Em um emotivo discurso à 0h30 local (21h30 em Brasília), Renzi assumiu a responsabilidade pela derrota e afirmou não crer em um modelo “em que todos criticam o sistema por décadas e então não querem mudá-lo”.
A derrota do premiê italiano é uma derrota também para a União Europeia, favorecendo movimentos populistas como o Cinco Estrelas, antissistema, e o Liga Norte, partido contrário à migração.
Matteo Salvini, o líder da Liga Norte, comemorou a vitória do “não” com uma mensagem na rede social Twitter: “Viva Trump e viva Putin”. Marine Le Pen, da extrema direita francesa, também celebrou o “não”.
O premiê italiano havia proposto e defendido a reforma na Constituição, a maior mudança no texto desde a Segunda Guerra (1939-1945).
Com sua ameaça de renunciar no caso de o referendo não ser aprovado, o voto passou a ser visto como uma maneira de punir o governo. O grau da derrota indica a dimensão da insatisfação.
Renzi assumiu o cargo em 2014 como uma promessa política.

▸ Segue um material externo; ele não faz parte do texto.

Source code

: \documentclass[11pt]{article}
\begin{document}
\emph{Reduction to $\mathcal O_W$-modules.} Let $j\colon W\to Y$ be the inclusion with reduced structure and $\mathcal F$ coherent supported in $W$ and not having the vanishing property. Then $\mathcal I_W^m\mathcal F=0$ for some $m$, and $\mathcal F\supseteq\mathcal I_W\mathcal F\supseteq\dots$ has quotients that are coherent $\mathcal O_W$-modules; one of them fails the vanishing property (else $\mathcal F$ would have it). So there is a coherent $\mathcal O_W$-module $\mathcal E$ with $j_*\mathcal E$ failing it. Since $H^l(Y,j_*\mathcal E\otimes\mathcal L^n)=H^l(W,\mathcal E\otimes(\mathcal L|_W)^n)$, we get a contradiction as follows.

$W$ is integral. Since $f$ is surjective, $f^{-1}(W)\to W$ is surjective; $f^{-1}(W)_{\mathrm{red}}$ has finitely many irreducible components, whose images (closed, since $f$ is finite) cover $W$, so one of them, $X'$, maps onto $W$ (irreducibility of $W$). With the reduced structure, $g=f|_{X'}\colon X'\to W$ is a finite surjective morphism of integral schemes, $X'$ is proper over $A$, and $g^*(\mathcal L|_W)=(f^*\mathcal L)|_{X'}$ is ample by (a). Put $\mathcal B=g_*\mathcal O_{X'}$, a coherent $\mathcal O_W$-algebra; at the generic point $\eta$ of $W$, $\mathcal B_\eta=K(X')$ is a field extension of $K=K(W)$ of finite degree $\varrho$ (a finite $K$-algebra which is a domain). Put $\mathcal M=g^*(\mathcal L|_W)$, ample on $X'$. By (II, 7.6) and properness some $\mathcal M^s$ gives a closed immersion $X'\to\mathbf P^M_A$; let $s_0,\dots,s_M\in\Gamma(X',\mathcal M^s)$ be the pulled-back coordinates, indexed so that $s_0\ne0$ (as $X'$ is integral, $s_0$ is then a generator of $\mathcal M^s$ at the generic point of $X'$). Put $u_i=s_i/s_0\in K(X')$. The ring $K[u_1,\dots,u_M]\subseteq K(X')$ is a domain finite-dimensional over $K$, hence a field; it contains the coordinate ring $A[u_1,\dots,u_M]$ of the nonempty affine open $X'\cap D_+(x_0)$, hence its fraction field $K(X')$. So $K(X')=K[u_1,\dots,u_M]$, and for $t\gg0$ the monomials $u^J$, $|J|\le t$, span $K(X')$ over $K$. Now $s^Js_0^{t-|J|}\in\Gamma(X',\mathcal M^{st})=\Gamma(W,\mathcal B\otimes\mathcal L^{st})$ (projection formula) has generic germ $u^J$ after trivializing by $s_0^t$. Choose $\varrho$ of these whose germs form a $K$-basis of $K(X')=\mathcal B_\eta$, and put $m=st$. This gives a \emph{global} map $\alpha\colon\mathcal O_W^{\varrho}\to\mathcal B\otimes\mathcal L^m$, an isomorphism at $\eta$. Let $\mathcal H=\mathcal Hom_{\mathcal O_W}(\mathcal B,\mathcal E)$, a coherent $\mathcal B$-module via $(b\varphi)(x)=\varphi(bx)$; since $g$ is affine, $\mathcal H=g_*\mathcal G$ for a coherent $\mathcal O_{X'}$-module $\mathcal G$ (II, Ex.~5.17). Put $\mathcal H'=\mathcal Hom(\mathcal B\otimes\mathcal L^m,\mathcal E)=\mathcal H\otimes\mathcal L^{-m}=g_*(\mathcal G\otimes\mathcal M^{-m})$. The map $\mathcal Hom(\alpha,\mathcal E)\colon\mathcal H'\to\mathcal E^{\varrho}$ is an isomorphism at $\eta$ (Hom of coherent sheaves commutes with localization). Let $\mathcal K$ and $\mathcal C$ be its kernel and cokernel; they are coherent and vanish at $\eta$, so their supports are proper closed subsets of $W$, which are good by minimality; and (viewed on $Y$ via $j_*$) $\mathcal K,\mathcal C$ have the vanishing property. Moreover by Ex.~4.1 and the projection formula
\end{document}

Mas sua popularidade está em queda devido à persistência dos entraves econômicos, apesar das promessas do governo. O PIB (Produto Interno Bruto) deve crescer 0,8% durante ano.
A crise italiana está relacionada ao restante do continente europeu, onde movimentos contrários ao “establishment” político têm se fortalecido. Um candidato da extrema-direita chegou próximo à Presidência da Áustria neste domingo (4).
O referendo italiano não estava diretamente vinculado à União Europeia. Mas analistas apontam que a vitória do “não” poderia desencadear uma crise política que culminaria em sua saída do bloco, como a votada em junho no Reino Unido.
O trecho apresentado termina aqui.